Estimation

`mercury.monitoring.estimation`

`performance_predictor`

`PerformancePredictor(model, metric_fn, corruptions=None, percentiles=None, performance_predictor=None, param_grid=None, K_cv=5, random_state=None, store_train_data=False)`

This class allow us to estimate the performance of a model on an unlabeled dataset, for example to monitor performance in production data when we still don't have the labels. The method is based on the paper Learning to Validate the Predictions of Black Box Classifiers on Unseen Data. In a nutshell, the steps of the method are:

1) Apply corruptions to a held-out (labeld) dataset 2) Obtain percentiles of model outputs and the performance of the model when applying these corruptions 3) Train a regressor model to predict model performance. The samples to train this regressor model are the percentiles and performances obtained in 2) 4) Use the trained regressor to estimate the performance on serving unlabeled data

According to the paper, the method works well when: 1) We have a situation of covariate (changes in input data distributions) and 2) We know in advance what kind of covariate shift we can find in our serving data. However, in our experiments we have found that in some situations the method still works when the data also suffers from label shift. At the same time, it is important to mention that the method is not 100% accurate and cannot detect performance drop in all cases.

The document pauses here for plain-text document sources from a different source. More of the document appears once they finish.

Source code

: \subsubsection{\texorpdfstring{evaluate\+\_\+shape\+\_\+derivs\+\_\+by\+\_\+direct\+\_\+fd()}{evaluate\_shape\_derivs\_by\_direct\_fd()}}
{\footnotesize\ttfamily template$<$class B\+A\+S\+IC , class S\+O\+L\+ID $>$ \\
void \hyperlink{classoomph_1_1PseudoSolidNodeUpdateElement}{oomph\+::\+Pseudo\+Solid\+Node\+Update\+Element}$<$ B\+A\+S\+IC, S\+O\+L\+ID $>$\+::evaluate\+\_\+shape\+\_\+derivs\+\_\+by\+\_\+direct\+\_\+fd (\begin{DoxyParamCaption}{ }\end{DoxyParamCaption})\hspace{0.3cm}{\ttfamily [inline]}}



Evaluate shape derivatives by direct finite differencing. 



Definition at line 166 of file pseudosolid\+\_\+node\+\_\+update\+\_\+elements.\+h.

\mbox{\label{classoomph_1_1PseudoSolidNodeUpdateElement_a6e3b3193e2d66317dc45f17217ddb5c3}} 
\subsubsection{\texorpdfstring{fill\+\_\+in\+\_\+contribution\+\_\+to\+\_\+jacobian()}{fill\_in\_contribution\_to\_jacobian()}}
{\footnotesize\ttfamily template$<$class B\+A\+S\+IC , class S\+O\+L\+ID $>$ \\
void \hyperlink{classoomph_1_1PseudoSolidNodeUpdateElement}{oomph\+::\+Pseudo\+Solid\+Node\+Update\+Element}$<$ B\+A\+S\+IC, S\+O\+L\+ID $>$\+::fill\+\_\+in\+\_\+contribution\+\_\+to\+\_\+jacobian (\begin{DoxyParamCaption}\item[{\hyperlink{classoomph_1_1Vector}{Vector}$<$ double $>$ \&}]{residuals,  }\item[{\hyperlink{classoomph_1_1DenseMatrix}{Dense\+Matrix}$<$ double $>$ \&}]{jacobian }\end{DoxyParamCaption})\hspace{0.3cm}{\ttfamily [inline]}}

Original paper: https://ssc.io/pdf/mod0077s.pdf

Parameters:

Name	Type	Description	Default
`model`	`BaseEstimator`	The model that we want to estimate the performance	required
`metric_fn`	`Callable`	Function that calculates the metric that we want to estimate. The function should accept the true labels as first argument and the predictions as the second argument. For example, you can use functions from sklearn.metrics module.	required
`corruptions`	`List[Tuple]`	Optional list of corruptions to apply in the dataset specified in `fit` method. If we specify them, we use a list of tuples where each tuple has two elements: 1) A string with the type of drift to apply. 2) A dictionary with the parameters of the drift to apply. For the first element you can use any method available in mercury.monitoring.drift.drift_simulation.BatchDriftGenerator class. In the second element, the parameters are the arguments of the drift function. You can see the tutorial of class or the BatchDriftGenerator documentation for more details. If not specified the corruptions will be added in the `fit()` method according to the drift detected.	`None`
`percentiles`	`Union[List, array]`	np.array or list with percentiles to calculate in model outputs to be used as features in the regressor. By default, the calculated percentiles are [0, 5, 10, ..., 95, 100]	`None`
`performance_predictor`	`BaseEstimator`	(unfitted) model to use as regressor. By default it will be a RandomForestRegressor with n_estimators=15	`None`
`param_grid`	`dict`	dictionary with the hyperparameters grid that will be used when doing a grid search when training the regressor. By default just the the max_depth of the RandomForestRegressor is tunned.	`None`
`K_cv`	`int`	Number of folds to use when doing the GridSearch cross-validation to train the regressor. By default 5 will be used	`5`
`random_state`	`int`	random state to use in the RandomForestRegressor. By default is None.	`None`
`store_train_data`	`bool`	whether to store the data to train the regressor in the attributes `X_train_regressor` and `y_train_regressor`. This can be useful for analysis when performing some experiments of the method. By default is False.	`False`

Example

>>> model.fit(X_train, y_train)
>>> from mercury.monitoring.estimation.performance_predictor import PerformancePredictor
>>> from sklearn.metrics import accuracy_score
>>> performance_predictor = PerformancePredictor(model, metric_fn=accuracy_score, random_state=42)
>>> performance_predictor.fit(X=df_test[features], y=df_test[label], X_serving=df_serving[features])